Specifically, the control portion 50 sets predetermined charging
condition, exposure condition and developing condition for each of
the image forming portions Pa, Pb, Pc and Pd and writes (forms)
electrostatic images for predetermined patch toner images on the
photosensitive drums 1a, 1b, 1c and 1d. Then, the predetermined
oscillating voltage is applied to the developing sleeve 42 (FIG. 2)
to form the respective color patch toner images and then the color
patch toner images are primary-transferred onto the intermediary
transfer belt 51 (S703).
[0081] Here, the respective color patch toner images have been
subjected to different half-toning operations as described above
and the writing timing of the electrostatic images is controlled so
that the patch toner images are superposed on the intermediary
transfer belt 51. The timing of the superposition is well known
similarly as the normal image formation, thus being omitted from
detailed description.
[0082] The superposed patch toner image (multiple-order color toner
images) passes through the toner height sensor 30 at the speed of
300 mm/sec by the rotation of the intermediary transfer belt 51.
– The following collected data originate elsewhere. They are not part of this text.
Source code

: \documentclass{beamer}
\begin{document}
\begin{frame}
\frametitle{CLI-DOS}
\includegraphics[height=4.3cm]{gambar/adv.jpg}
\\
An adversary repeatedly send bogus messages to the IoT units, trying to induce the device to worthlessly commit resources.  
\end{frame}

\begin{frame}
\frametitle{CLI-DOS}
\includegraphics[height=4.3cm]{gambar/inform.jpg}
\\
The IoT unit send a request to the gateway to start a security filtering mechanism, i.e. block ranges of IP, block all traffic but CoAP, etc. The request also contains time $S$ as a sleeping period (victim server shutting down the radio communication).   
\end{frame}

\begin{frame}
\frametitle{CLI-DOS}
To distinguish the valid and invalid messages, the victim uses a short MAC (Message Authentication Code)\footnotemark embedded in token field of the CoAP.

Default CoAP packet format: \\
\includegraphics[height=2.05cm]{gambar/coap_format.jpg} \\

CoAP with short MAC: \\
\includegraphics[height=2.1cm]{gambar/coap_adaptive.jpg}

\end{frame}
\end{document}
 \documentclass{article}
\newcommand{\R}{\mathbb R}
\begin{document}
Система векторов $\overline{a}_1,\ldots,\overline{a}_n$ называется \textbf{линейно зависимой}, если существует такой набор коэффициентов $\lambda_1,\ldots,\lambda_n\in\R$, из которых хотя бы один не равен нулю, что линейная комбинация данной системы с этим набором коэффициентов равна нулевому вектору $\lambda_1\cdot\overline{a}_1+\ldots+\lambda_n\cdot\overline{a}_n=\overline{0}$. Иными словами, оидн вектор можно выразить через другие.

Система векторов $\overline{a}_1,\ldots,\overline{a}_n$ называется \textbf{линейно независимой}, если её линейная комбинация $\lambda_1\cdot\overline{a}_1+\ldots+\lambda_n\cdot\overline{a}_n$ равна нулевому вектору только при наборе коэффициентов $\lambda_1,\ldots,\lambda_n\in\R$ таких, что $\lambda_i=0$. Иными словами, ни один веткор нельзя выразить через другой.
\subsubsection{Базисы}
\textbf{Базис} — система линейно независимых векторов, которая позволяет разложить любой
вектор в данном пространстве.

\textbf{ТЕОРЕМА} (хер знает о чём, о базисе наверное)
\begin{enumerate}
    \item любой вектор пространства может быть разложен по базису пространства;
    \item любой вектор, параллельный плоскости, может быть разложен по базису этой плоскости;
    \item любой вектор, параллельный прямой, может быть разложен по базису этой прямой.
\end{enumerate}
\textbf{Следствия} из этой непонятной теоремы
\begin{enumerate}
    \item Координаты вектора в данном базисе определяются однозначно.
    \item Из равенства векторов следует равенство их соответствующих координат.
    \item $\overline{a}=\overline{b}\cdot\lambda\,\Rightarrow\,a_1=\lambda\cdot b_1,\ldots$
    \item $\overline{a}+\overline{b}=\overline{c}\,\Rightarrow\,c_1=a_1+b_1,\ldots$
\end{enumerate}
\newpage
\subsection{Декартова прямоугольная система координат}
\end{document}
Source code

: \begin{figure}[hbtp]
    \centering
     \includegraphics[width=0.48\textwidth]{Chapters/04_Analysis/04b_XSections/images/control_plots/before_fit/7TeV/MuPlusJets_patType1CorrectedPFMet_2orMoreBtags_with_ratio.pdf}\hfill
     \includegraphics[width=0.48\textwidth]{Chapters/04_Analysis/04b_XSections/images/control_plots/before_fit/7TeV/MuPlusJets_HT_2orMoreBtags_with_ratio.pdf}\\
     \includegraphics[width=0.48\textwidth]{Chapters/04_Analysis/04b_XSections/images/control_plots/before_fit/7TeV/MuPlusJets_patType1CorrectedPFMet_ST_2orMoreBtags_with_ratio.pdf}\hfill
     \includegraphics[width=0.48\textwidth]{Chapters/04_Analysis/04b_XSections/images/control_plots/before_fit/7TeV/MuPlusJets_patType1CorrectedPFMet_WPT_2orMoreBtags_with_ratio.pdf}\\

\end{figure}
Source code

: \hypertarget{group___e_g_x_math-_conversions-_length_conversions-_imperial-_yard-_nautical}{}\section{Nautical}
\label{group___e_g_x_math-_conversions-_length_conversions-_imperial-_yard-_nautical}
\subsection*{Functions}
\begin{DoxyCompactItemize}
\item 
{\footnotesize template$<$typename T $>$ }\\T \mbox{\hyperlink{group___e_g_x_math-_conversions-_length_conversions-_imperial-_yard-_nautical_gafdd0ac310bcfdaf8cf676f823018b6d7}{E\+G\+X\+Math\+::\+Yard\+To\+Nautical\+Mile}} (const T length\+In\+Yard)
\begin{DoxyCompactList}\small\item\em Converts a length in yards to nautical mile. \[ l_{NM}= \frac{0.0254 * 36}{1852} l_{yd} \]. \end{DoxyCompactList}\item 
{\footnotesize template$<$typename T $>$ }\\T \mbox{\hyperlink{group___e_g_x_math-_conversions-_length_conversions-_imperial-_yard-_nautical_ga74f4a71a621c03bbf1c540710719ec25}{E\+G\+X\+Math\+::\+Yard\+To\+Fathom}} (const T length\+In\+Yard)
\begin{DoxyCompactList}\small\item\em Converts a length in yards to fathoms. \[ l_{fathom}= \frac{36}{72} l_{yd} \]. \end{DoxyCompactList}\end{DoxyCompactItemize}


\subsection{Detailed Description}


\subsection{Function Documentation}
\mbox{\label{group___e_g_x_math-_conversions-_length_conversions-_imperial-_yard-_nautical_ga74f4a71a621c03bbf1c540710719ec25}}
The control portion 50 successively detect the toner height
information by using the toner height sensor 30 during the passage
of the superposed patch toner images through the toner height
sensor 30 (S704). As a result, the height distribution of the
superposed patch toner images with respect to the rotational
direction is measured.
[0083] The control portion 50 stops, after the height distribution
of the superposed patch toner images with respect to the rotational
direction is measured, the drive of the intermediary transfer belt
51 (S705) and turns off the semiconductor laser (S706). The control
portion 50 corrects the height distribution of the superposed patch
toner images with respect to the rotational direction on the basis
of the background information (S702) and then performs the
frequency analysis to calculate the toner amount of the individual
patch toner image for each of the plurality of colors (S707).
[0084] Incidentally, in the test image measuring mode executed at
the image interval (corresponding to the so-called sheet interval),
after the writing of the previous image is made in the step S700 in
FIG. 5, the toner amount detection control is similarly effected
and completed and then writing of a subsequent image is carried
out.
[0085] As shown in FIG. 6 with reference to FIG. 4, the control
portion 50 processes the height distribution data, with respect to
the rotational direction, of the patch toner image CP detected by
using the toner height sensor 30.
[0086] With the rotation of the intermediary transfer belt 51 in
the direction of the arrow R2, the toner height sensor 30 reads the
height distribution of the patch toner image CP with respect to the
rotational direction (S800). That is, the patch toner image height
distribution is successively detected by the toner height sensor 30
during the passage of the patch toner image CP, carried on the
intermediary transfer belt 51, through the toner height sensor
30.
[0087] An arithmetic processing portion 50b prepares the height
distribution data (FIG. 12) by correcting the patch toner image
height distribution with the height of the background (intermediary
transfer belt 51) as zero point, and stores the height distribution
data in a memory 50a (S801).
[0088] After completion of the measurement, the arithmetic
processing portion 40b calls up the height distribution data (FIG.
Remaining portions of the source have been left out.